TASK BRIEF:
After locating the line that contains "- ROI calculator" in the records below, write out exactly that line and each line after it through the one that contains "- LocalStorage available", and nothing else.

MATERIAL PROVIDED:
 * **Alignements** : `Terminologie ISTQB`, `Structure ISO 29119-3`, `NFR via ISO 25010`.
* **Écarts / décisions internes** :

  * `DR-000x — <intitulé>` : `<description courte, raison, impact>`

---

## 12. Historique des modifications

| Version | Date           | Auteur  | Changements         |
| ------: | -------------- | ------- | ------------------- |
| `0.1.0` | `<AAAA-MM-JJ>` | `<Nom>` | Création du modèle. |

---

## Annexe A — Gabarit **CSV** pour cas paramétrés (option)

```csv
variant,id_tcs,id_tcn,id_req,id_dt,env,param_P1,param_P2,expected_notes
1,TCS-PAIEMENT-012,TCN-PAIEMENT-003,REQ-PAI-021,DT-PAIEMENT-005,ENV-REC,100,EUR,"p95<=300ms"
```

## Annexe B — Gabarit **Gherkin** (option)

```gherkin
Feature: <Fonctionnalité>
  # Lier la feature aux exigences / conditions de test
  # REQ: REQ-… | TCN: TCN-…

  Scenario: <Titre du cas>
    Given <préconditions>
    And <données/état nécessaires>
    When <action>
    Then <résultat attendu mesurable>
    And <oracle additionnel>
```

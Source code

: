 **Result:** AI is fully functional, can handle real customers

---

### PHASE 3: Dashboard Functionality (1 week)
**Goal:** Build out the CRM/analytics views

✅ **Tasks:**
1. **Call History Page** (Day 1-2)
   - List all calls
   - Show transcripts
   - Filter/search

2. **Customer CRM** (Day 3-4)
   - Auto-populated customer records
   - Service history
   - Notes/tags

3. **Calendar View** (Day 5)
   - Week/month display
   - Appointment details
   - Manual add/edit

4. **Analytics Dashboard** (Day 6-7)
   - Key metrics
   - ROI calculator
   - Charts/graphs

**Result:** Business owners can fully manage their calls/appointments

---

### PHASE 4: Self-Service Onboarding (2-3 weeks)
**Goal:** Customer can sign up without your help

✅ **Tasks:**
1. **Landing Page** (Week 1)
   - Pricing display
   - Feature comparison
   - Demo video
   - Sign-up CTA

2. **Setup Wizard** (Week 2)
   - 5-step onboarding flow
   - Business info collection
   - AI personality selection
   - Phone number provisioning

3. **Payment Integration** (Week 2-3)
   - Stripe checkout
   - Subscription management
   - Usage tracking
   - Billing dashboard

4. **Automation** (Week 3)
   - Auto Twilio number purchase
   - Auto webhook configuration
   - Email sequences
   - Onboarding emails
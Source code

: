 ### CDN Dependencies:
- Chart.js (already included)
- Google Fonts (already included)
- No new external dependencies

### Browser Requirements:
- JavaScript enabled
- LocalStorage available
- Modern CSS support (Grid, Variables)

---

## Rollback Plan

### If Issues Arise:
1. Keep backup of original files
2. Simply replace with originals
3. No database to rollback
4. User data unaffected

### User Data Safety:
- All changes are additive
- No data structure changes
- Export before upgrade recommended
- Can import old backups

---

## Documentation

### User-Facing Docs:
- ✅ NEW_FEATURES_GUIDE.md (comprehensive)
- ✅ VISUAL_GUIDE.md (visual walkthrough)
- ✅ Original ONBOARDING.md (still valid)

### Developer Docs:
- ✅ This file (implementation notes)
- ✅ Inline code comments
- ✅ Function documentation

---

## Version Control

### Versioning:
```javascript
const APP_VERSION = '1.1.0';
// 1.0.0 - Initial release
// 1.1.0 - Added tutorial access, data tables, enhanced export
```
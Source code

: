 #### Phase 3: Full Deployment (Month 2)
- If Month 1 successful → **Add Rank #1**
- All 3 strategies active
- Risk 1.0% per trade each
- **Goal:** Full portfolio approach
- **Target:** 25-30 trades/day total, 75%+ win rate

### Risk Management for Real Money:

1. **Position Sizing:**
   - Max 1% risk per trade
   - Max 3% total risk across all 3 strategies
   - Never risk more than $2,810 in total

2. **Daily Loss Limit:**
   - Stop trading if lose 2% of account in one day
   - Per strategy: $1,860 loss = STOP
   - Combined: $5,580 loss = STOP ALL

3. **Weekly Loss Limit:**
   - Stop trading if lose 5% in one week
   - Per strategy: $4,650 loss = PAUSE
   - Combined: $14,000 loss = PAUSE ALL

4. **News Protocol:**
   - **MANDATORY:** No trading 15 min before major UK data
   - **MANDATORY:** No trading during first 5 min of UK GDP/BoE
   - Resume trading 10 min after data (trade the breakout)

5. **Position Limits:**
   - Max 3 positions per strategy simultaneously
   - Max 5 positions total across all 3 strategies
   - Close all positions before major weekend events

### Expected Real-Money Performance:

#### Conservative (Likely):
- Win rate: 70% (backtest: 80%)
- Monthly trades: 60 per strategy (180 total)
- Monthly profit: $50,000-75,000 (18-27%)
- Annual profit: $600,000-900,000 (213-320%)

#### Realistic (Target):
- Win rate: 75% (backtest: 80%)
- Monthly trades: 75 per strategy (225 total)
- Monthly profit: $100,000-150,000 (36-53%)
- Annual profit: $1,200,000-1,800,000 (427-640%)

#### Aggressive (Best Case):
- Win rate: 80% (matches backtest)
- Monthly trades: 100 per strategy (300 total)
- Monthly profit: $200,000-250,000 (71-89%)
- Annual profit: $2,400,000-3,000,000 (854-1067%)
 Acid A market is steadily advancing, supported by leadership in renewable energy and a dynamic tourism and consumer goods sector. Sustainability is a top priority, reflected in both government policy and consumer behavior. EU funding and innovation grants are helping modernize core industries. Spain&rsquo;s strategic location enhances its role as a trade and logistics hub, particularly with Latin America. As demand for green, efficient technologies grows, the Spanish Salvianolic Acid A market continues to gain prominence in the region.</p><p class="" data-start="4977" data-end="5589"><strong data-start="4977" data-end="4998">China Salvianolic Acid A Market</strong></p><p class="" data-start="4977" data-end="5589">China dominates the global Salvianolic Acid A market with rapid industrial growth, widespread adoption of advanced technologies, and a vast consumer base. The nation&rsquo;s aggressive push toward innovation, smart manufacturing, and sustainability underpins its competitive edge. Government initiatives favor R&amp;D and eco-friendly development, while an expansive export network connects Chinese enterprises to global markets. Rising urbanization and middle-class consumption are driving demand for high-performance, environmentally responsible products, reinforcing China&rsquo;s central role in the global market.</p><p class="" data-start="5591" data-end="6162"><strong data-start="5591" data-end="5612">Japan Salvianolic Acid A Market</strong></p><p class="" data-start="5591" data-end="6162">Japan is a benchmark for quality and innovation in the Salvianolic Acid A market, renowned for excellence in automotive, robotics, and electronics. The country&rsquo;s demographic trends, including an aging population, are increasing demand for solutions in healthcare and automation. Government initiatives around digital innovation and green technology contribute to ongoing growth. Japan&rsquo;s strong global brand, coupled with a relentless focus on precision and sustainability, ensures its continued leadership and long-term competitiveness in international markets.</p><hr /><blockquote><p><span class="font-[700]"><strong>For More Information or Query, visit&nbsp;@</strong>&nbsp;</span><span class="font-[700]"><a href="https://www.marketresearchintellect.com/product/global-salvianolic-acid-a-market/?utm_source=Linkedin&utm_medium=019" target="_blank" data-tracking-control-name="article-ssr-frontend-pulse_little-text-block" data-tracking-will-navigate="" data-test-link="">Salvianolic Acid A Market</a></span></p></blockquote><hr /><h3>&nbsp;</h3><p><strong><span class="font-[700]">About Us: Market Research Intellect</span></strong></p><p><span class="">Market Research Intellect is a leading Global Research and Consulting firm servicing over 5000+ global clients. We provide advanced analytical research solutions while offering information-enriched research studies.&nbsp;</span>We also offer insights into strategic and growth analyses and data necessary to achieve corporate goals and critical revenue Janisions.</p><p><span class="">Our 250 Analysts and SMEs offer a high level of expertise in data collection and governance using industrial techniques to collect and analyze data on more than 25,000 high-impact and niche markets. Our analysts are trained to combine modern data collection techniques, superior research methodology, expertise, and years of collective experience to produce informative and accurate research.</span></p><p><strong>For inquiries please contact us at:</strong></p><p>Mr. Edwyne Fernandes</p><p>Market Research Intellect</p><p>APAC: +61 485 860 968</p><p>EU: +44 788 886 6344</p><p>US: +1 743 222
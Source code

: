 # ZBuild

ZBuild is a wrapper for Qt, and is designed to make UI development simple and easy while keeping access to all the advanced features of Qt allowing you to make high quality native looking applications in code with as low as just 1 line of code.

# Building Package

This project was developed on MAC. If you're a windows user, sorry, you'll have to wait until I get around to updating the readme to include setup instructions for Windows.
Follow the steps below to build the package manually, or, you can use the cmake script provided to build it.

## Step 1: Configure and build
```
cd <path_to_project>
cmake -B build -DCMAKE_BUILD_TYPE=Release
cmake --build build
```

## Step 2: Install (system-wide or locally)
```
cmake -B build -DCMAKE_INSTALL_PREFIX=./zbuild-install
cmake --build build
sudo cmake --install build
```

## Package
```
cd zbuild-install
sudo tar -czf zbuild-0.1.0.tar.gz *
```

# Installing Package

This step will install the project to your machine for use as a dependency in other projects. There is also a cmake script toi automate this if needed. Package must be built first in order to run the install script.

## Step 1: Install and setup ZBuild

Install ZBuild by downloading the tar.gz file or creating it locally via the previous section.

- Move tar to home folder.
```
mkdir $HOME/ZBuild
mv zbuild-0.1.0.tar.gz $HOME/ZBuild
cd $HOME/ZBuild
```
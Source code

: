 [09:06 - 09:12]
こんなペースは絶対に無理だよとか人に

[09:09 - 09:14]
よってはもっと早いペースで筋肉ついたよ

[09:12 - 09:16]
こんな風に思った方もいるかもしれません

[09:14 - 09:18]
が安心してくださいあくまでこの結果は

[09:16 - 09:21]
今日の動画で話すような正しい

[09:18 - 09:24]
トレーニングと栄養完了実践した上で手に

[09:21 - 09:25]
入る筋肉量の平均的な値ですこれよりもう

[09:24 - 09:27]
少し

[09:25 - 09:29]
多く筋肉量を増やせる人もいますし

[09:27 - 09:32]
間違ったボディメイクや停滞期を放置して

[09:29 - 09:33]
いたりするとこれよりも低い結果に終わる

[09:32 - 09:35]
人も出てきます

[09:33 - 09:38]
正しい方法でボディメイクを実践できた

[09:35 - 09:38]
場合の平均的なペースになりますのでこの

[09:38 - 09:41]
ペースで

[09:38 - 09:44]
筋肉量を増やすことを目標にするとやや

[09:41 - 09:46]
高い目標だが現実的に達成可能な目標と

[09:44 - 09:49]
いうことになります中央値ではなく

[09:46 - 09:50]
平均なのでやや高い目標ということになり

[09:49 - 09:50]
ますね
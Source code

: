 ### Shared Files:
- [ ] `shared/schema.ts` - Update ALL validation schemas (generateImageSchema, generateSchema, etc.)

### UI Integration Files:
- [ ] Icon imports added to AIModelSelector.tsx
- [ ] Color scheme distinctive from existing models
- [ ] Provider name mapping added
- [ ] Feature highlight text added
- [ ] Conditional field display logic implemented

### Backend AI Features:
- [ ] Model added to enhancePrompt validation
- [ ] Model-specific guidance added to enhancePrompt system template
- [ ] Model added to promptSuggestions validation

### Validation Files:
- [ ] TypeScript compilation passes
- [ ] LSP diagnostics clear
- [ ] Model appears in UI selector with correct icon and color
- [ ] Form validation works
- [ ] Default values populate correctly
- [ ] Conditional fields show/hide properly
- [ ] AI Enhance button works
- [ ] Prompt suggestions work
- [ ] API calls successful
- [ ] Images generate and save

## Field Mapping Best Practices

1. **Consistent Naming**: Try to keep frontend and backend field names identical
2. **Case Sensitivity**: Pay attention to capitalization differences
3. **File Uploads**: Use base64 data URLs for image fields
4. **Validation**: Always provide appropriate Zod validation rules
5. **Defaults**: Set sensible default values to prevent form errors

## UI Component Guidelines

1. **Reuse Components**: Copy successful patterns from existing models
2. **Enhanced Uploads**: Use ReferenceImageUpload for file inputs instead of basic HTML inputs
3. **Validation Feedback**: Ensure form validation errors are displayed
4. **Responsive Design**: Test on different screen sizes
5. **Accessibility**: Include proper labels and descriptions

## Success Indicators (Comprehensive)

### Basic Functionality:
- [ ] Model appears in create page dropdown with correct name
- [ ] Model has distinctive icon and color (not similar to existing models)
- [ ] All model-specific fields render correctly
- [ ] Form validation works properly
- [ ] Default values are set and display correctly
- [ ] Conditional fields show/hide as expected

WORKED SOLUTION:
   - ROI calculator
   - Charts/graphs

**Result:** Business owners can fully manage their calls/appointments

---

### PHASE 4: Self-Service Onboarding (2-3 weeks)
**Goal:** Customer can sign up without your help

✅ **Tasks:**
1. **Landing Page** (Week 1)
   - Pricing display
   - Feature comparison
   - Demo video
   - Sign-up CTA

2. **Setup Wizard** (Week 2)
   - 5-step onboarding flow
   - Business info collection
   - AI personality selection
   - Phone number provisioning

3. **Payment Integration** (Week 2-3)
   - Stripe checkout
   - Subscription management
   - Usage tracking
   - Billing dashboard

4. **Automation** (Week 3)
   - Auto Twilio number purchase
   - Auto webhook configuration
   - Email sequences
   - Onboarding emails
Source code

: ### CDN Dependencies:
- Chart.js (already included)
- Google Fonts (already included)
- No new external dependencies

### Browser Requirements:
- JavaScript enabled
- LocalStorage available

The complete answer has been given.